Financial services providers must not hesitate to collaborate with fintech innovators, said a top Finance Ministry official on Monday.
The next wave of innovation will happen when the established financial services providers work openly and engage with the fintech industry, especially innovators, so as to marry scale with innovation, said K Rajaraman, Additional Secretary, Department of Economic Affairs, at FICCI-IBA-organised PICUP Fintech Conference.
Digitial platforms
Now that there is an explosion in the use of digitial platforms, fintechs have to focus on how to provide resilient front ends for financial service providers, he said, adding that cyber security has gained importance in the recent years.
The recent Distributed Denial of Service (DDoS) attacks on the New Zealand stock exchange is a pointer, he noted. Put simply, in DDoS attacks, cyber-criminals overload and crash an organisation’s online services by bombarding their internet facing systems with vast amounts of spurious traffic.
Cyber attack challenges have to be handled by a variety of stakeholders and innovators have a critical role, added Rajaraman.
Rajaraman also urged the fintech industry to work intensively with the insurance industry to see how micro insurance and micro pension products rolled out by the government and others can be used with fintechs as the riding platform.
“Insurtech presents an opportunity of enabling penetration in insurance segment, which is abysmally low at this time. The penetration is only 2.76 per cent in life insurance and 0.93 per cent in non life. This is against 2.6 per cent in global average. Coupled with the penetration problem, you can also address risk issues by harnessing Artificial Intelligence,” he said.
Payments affected
Rajaraman noted that the Covid-19 has affected payments. But if one sees the high-frequency indicators, payments have come back to good amount of normalcy, and as much as 85 to 90 per cent of the January 2020 level has been reached, he added.

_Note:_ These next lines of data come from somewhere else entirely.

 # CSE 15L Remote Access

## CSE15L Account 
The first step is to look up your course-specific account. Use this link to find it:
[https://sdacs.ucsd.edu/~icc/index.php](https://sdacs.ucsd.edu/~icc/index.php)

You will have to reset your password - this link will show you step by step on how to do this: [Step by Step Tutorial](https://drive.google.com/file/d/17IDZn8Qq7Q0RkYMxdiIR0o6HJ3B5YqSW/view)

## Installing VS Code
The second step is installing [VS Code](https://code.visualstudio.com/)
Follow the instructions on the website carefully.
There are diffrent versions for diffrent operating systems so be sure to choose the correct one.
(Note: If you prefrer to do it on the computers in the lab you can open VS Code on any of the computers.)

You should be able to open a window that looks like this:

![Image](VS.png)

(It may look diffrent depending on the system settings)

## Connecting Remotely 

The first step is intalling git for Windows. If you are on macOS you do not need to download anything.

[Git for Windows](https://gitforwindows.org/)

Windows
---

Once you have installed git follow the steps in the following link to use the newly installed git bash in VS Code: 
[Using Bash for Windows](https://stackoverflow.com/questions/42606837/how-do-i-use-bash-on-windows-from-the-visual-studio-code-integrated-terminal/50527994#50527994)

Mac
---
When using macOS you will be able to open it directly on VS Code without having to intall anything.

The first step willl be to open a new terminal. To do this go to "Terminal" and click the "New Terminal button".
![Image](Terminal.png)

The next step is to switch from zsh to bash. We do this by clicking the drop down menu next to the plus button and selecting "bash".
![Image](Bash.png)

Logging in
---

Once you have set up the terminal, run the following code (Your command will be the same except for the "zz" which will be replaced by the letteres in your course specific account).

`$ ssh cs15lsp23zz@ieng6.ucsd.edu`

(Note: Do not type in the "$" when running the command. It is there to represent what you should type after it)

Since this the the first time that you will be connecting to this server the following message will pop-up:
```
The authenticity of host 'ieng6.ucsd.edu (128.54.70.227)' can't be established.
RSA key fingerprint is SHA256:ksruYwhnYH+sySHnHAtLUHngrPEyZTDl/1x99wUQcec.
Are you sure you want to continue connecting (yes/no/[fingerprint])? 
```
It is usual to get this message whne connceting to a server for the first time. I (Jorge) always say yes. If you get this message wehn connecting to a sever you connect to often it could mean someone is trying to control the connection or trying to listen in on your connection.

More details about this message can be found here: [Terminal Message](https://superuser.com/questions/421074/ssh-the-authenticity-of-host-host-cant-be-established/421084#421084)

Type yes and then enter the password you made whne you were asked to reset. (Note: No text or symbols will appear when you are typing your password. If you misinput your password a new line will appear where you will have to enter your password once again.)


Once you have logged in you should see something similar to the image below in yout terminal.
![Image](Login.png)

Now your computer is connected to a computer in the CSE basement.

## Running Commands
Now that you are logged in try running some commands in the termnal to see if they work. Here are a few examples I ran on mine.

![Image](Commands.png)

He also said there is an opportunity waiting for the country to harness fintech or marry fintech with government flagship schemes such as Atal Pension Yojana, Shram yogi mandhan Yojana and so on.
Rajaraman also pointed out that an InsurTech partnered with NPCI in May 2020 to provide Covid coverage to 700 million Rupay Card users. “These are example of cross-sectoral collaborations identified by fintech and packaged by fintech innovators. There are a number of last-mile KYC issues that need to be sorted by the regulators – eKyC, Vkyc, ckyc. We are intensively interacting with the RBI, Dept of Revenue to sort out these issues,” he added.